AI can write just like me… I’ve seen how OpenAI’s GPT2 system can produce a column in my style. Guardian journalist

In February, non-profit research company OpenAI, cofounded by Elon Musk and backed by tech investors Reid Hoffman and Peter Thiel, revealed a language modelling program called GPT-2. The system was trained on around 40GB of internet texts obtained from most up-voted links on social media site Reddit.

AI system works by predicting the next word after given sequence of words and is so good at this, that it not only obtained high scores on benchmark tests but could “adapt to the style and content of the conditioning text” allowing “the user to generate realistic and coherent continuations about a topic of their choosing”.

The OpenAI team was so impressed by the ability of AI system to generate coherent and flexible texts that they took a rare step in open source community and decided against releasing the complete program, opting instead for the limited version of the system.

Impressive samples of AI content

In their blog post introducing the system, OpenAI provided several samples of the program at work. On feeding their AI program the following input:

In a shocking finding, scientist discovered a herd of unicorns living in a remote, previously unexplored valley, in the Andes Mountains. Even more surprising to the researchers was the fact that the unicorns spoke perfect English,

the AI system continued the story by producing the following text after 10 attempts:

The scientist named the population, after their distinctive horn, Ovid’s Unicorn. These four-horned, silver-white unicorns were previously unknown to science. Now, after almost two centuries, the mystery of what sparked this odd phenomenon is finally solved. Dr. Jorge Pérez, an evolutionary biologist from the University of La Paz, and several companions, were exploring the Andes Mountains when they found a small valley, with no other animals or humans. Pérez noticed that the valley had what appeared to be a natural fountain, surrounded by two peaks of rock and silver snow. Pérez and the others then ventured further into the valley. “By the time we reached the top of one peak, the water looked blue, with some crystals on top,” said Pérez.

AI text generator that is too good to be released

After publication, the OpenAI work has resulted in wide coverage with some alarming headlines: “OpenAI built a text generator so good, it’s considered too dangerous to release” (Techcrunch), “AI can write just like me. Brace for the robot apocalypse ” (Guardian).

Although OpenAI system still suffers from problems like excessive repetitions and changing of topics, the latest breakthrough nevertheless indicates that text production could at some time in the future experience the same fate as some other human skills. Namely, that AI would be superior at it, similar to how it bettered humans at complex skills such as playing Go or Doha.

This makes the implications of AI content generation in near future something worth exploring.

AI content production – parallels with Neural Machine Translation

To explore what may happen when improved AI models enter the content production industry we may turn to another field that has already undergone part of similar transition – translation services.

Translation was long thought to be impervious to automation due to complex nature of human language. This, however, did not stop the translation industry as being one of the first fields that looked to machines for the purpose of automation with the first major beginnings dating back to the 60s.

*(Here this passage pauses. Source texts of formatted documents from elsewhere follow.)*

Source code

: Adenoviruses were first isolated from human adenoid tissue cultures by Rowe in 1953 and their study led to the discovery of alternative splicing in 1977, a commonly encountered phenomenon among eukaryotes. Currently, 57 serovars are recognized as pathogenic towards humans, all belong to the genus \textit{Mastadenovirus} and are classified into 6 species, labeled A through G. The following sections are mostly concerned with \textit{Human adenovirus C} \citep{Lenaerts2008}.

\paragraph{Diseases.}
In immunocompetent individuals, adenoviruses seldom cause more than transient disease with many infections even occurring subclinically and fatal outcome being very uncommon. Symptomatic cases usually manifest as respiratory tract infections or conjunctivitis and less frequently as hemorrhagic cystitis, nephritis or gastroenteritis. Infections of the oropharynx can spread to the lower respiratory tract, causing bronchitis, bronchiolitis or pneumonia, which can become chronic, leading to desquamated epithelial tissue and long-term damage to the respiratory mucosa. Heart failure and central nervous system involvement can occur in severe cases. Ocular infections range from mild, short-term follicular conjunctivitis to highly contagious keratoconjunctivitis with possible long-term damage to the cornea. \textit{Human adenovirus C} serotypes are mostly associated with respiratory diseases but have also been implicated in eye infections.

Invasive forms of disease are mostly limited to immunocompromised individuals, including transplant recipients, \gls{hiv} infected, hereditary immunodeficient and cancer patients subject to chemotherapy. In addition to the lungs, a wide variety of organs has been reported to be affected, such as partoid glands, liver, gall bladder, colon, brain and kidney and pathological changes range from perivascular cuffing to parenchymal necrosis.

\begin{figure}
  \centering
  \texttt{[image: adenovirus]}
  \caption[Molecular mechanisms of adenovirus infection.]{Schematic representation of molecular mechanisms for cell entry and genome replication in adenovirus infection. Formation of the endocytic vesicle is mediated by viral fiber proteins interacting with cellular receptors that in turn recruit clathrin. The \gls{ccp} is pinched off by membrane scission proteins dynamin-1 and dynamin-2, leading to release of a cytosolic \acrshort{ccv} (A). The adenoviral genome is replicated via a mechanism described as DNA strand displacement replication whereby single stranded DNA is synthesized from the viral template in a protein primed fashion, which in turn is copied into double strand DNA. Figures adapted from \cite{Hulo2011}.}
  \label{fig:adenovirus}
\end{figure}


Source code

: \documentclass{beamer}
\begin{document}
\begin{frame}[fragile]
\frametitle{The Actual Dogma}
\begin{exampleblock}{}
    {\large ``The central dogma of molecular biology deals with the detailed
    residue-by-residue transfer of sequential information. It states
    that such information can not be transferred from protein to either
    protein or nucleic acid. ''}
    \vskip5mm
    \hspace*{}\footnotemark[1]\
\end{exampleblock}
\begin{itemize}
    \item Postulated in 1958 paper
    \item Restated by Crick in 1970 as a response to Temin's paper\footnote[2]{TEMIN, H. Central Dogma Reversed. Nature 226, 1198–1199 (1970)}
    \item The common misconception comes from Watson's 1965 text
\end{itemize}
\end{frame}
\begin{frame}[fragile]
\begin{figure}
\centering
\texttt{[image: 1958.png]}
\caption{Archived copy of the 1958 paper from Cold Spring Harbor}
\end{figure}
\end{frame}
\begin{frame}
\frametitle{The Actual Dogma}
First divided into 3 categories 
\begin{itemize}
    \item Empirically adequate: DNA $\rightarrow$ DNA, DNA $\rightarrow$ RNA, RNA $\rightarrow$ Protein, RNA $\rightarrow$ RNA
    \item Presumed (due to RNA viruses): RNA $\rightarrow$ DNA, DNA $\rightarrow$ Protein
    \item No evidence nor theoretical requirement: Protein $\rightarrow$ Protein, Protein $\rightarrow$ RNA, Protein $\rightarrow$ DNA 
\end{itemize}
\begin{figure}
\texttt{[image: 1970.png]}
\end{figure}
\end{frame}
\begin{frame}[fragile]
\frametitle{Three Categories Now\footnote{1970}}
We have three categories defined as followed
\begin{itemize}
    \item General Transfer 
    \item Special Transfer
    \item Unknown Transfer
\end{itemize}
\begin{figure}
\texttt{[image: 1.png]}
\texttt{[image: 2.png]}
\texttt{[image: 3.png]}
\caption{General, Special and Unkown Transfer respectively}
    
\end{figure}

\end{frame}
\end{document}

Despite gradual improvements in machine translation over the subsequent decades, an important major breakthrough was the recent success of so-called neural machine translation (NMT) systems which use neural nets and vector representations of words and replaced previous statistical methods. NMT systems are already used by Facebook, Microsoft for their translation products.

Even though NMT systems like those of Google and DeepL are often achieving human-like performance, even better results in practice and on tests like the BLEU benchmark are achieved by specialized NMT models trained on domain-specific data.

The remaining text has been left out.